I’m sure you’ve received at least one cold email in your life. In fact, I’m almost 100% sure that you’ve received thousands of them.
What did you do with most of them? I bet you’ve either deleted them straight away or left them without responding. And I can assure you that you’re not alone.
According to the study published by The Radicati Group, office workers receive on average 120 emails a day and send out about 40. That’s a lot of emails to go through and at least some of them are cold emails that simply go unresponded.
Is there anything you can do about it?
The simple answer is: yes, there is. Instead of looking for the next cold email template, you could focus on creating what I would call warm emails.
What are warm emails (as opposed to cold emails)?
They are the perfect antidote to cold emails that no one reads, and will help you make sure that your messages get a) opened, b) read and replied to.
Here’s a list of 10 things you should consider when writing and sending out your warm emails. Please note that you don’t need to use all of these tips at once, they’re supposed to be more of a guideline than a structured template. Because the truth is:
The perfect cold email template doesn’t exist.

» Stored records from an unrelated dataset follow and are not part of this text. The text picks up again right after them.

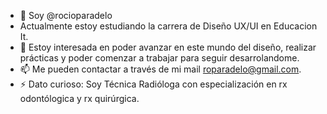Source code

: - 👋 Soy @rocioparadelo
- Actualmente estoy estudiando la carrera de Diseño UX/UI en Educacion It.
- 🌱 Estoy interesada en poder avanzar en este mundo del diseño, realizar prácticas y poder comenzar a trabajar para seguir desarrolandome.
- 📫 Me pueden contactar a través de mi mail roparadelo@gmail.com.
- ⚡ Dato curioso: Soy Técnica Radióloga con especialización en rx odontólogica y rx quirúrgica.
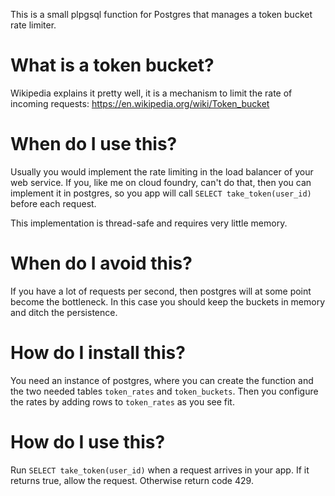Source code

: This is a small plpgsql function for Postgres that manages a token bucket rate limiter.

# What is a token bucket?

Wikipedia explains it pretty well, it is a mechanism to limit the rate of incoming requests: https://en.wikipedia.org/wiki/Token_bucket

# When do I use this?

Usually you would implement the rate limiting in the load balancer of your web service. If you, like me on cloud foundry, can't do that,
then you can implement it in postgres, so you app will call `SELECT take_token(user_id)` before each request.

This implementation is thread-safe and requires very little memory.

# When do I avoid this?

If you have a lot of requests per second, then postgres will at some point become the bottleneck.
In this case you should keep the buckets in memory and ditch the persistence.

# How do I install this?

You need an instance of postgres, where you can create the function and the two needed tables `token_rates` and `token_buckets`.
Then you configure the rates by adding rows to `token_rates` as you see fit.

# How do I use this?

Run `SELECT take_token(user_id)` when a request arrives in your app. If it returns true, allow the request. Otherwise return code 429.
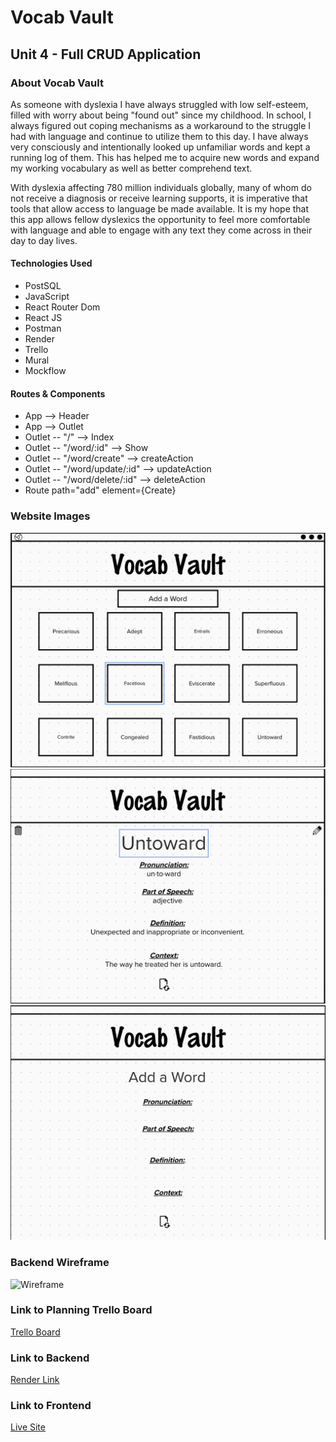 # Vocab Vault

## Unit 4 - Full CRUD Application

### About Vocab Vault
As someone with dyslexia I have always struggled with low self-esteem, filled with worry about being "found out" since my childhood. In school, I always figured out coping mechanisms as a workaround to the struggle I had with language and continue to utilize them to this day. I have always very consciously and intentionally looked up unfamiliar words and kept a running log of them. This has helped me to acquire new words and expand my working vocabulary as well as better comprehend text.

With dyslexia affecting 780 million individuals globally, many of whom do not receive a diagnosis or receive learning supports, it is imperative that tools that allow access to language be made available. It is my  hope that this app allows fellow dyslexics the opportunity to feel more comfortable with language and able to engage with any text they come across in their day to day lives.

#### Technologies Used
- PostSQL
- JavaScript
- React Router Dom
- React JS
- Postman
- Render
- Trello
- Mural
- Mockflow

#### Routes & Components
- App --> Header 
- App --> Outlet 
- Outlet -- "/" --> Index
- Outlet -- "/word/:id" --> Show
- Outlet -- "/word/create" --> createAction
- Outlet -- "/word/update/:id" --> updateAction
- Outlet -- "/word/delete/:id" --> deleteAction
- Route path="add" element={Create} 

### Website Images
![IndexPage](img/IndexPage.png)
![ShowPage](img/ShowPage.png)
![CreatePage](img/CreatePage.png)

### Backend Wireframe
![Wireframe](https://ibb.co/g4vMZGT)

### Link to Planning Trello Board
[Trello Board](https://trello.com/b/mgSvAPPm/language-log-project-4)

### Link to Backend 
[Render Link](https://vocab-vault.onrender.com)

### Link to Frontend
[Live Site]()
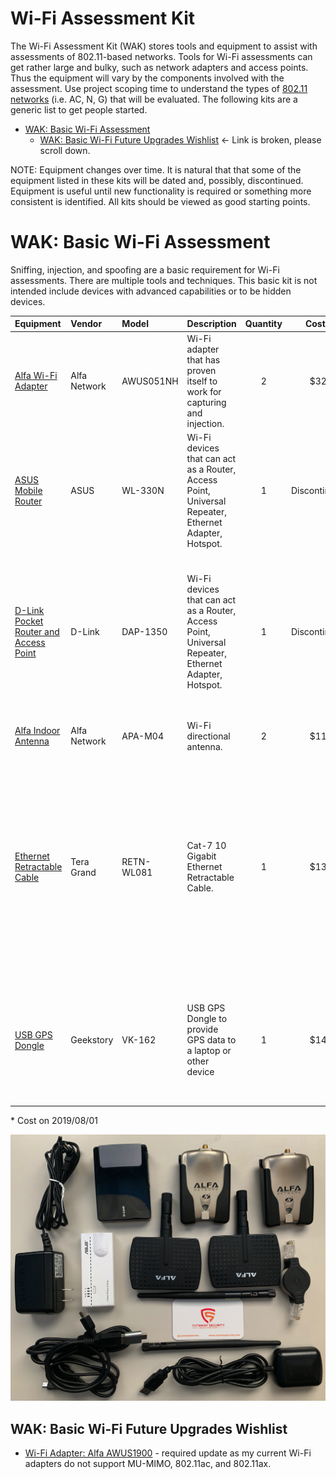 # Wi-Fi Assessment Kit
The Wi-Fi Assessment Kit (WAK) stores tools and equipment to assist with assessments of 802.11-based networks. Tools for Wi-Fi assessments can get rather large and bulky, such as network adapters and access points. Thus the equipment will vary by the components involved with the assessment. Use project scoping time to understand the types of [802.11 networks](https://en.wikipedia.org/wiki/IEEE_802.11) (i.e. AC, N, G) that will be evaluated. The following kits are a generic list to get people started.

* [WAK: Basic Wi-Fi Assessment](./README.md#wak-basic-wi-fi-assessment)
  * [WAK: Basic Wi-Fi Future Upgrades Wishlist](./README.md#wak-basic-wi-fi-future-upgrades-wishlist) <- Link is broken, please scroll down.

NOTE: Equipment changes over time. It is natural that that some of the equipment listed in these kits will be dated and, possibly, discontinued. Equipment is useful until new functionality is required or something more consistent is identified. All kits should be viewed as good starting points.

# WAK: Basic Wi-Fi Assessment
Sniffing, injection, and spoofing are a basic requirement for Wi-Fi assessments. There are multiple tools and techniques. This basic kit is not intended include devices with advanced capabilities or to be hidden devices. 

| Equipment | Vendor | Model | Description | Quantity | Cost* | Note |
| :--- | :--- | :--- | :--- | :---: | :---: | :--- |
| [Alfa Wi-Fi Adapter](https://www.amazon.com/Alfa-AWUSO36NH-Wireless-Long-Rang-Network/dp/B0035APGP6) | Alfa Network | AWUS051NH | Wi-Fi adapter that has proven itself to work for capturing and injection. | 2 | $32 | This is a good substitue if the v2 is not available.  |
| [ASUS Mobile Router](https://www.asus.com/us/Networking/WL330N/) | ASUS | WL-330N | Wi-Fi devices that can act as a Router, Access Point, Universal Repeater, Ethernet Adapter, Hotspot. | 1 | Discontinued | This Router / AP is quick and easy to deploy, small, and USB powered. Very handy for multiple reasons.  |
| [D-Link Pocket Router and Access Point](https://eu.dlink.com/uk/en/products/dap-1350-wireless-n-pocket-router-and-access-point) | D-Link | DAP-1350 | Wi-Fi devices that can act as a Router, Access Point, Universal Repeater, Ethernet Adapter, Hotspot. | 1 | Discontinued | This Wi-Fi Router / AP provides the capability to configure authentication to a Radius Server. For the time, this was a unique functionality required to test WPA2-Enterprise networks. |
| [Alfa Indoor Antenna](https://www.alfa.com.tw/products_detail/236.htm) | Alfa Network | APA-M04 | Wi-Fi directional antenna. | 2 | $11 | This is a good substitue if the v2 is not available.  |
| [Ethernet Retractable Cable](https://www.amazon.com/Tera-Grand-Ethernet-Retractable-Playstation/dp/B0064EKNKI) | Tera Grand | RETN-WL081 | Cat-7 10 Gigabit Ethernet Retractable Cable. | 1 | $13 | Retractable ethernet cables save space. I typically get mine as swag from different conferences. Swag is not vary reliable and these often explode in a knot of cable after a year or two. The one listed here, from the reviews, appears to be sturdy.  |
| [USB GPS Dongle](https://www.amazon.com/dp/B07SHLJJ99/ref=sspa_dk_detail_5?psc=1&pd_rd_i=B07SHLJJ99) | Geekstory | VK-162 | USB GPS Dongle to provide GPS data to a laptop or other device | 1 | $14 | This will provide GPS data to Wi-Fi tools. BECAREFUL of the magnet under the device. I typically remove them from my antenna.  |

\* Cost on 2019/08/01

![WAK - Basic Wi-Fi - Cutaway Security](../Images/rosa_WAK_basic_cutsec_v0.png)

## WAK: Basic Wi-Fi Future Upgrades Wishlist
* [Wi-Fi Adapter: Alfa AWUS1900](https://www.alfa.net.my/products/Alfa-AWUS1900-802.11ac-1900-Mbps-Dual-band-USB-Wifi-Adapter/69) - required update as my current Wi-Fi adapters do not support MU-MIMO, 802.11ac, and 802.11ax.
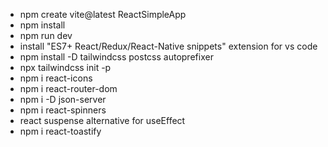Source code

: - npm create vite@latest ReactSimpleApp
- npm install
- npm run dev
- install "ES7+ React/Redux/React-Native snippets" extension for vs code
- npm install -D tailwindcss postcss autoprefixer
- npx tailwindcss init -p
- npm i react-icons
- npm i react-router-dom
- npm i -D json-server
- npm i react-spinners
- react suspense alternative for useEffect
- npm i react-toastify

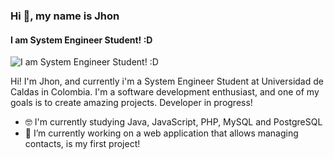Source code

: ### Hi 👋, my name is Jhon
#### I am System Engineer Student! :D
![I am System Engineer Student! :D](https://image.freepik.com/free-vector/hand-drawn-web-developers_23-2148819604.jpg)

Hi! I'm Jhon, and currently i'm a System Engineer Student at Universidad de Caldas in Colombia. 
I'm a software development enthusiast, and one of my goals is to create amazing projects.
Developer in progress!
- 🤓 I'm currently studying Java, JavaScript, PHP, MySQL and PostgreSQL 
- 🔭 I’m currently working on a web application that allows managing contacts, is my first project!
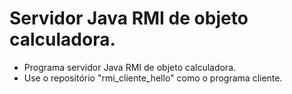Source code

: # Servidor Java RMI de objeto calculadora.

- Programa servidor Java RMI de objeto calculadora.
- Use o repositório "rmi_cliente_hello" como o programa cliente.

Read on to find what you could do instead.
1. Don’t forget about the subject line
It may sound obvious, but it is - in fact - the subject line that gets your emails opened in the first place. Yes, you have only a few seconds of your potential customer’s attention, so it’s better to get it right.
Which approaches to subject lines I’ve found more effective in my email campaigns?
- Keep it casual: avoid using caps, capital letters, or jargon. Don’t include things such as ‘re:’ neither. They look spammy.
- Use humor: there’s nothing that gets more people to open that email than a good punch line.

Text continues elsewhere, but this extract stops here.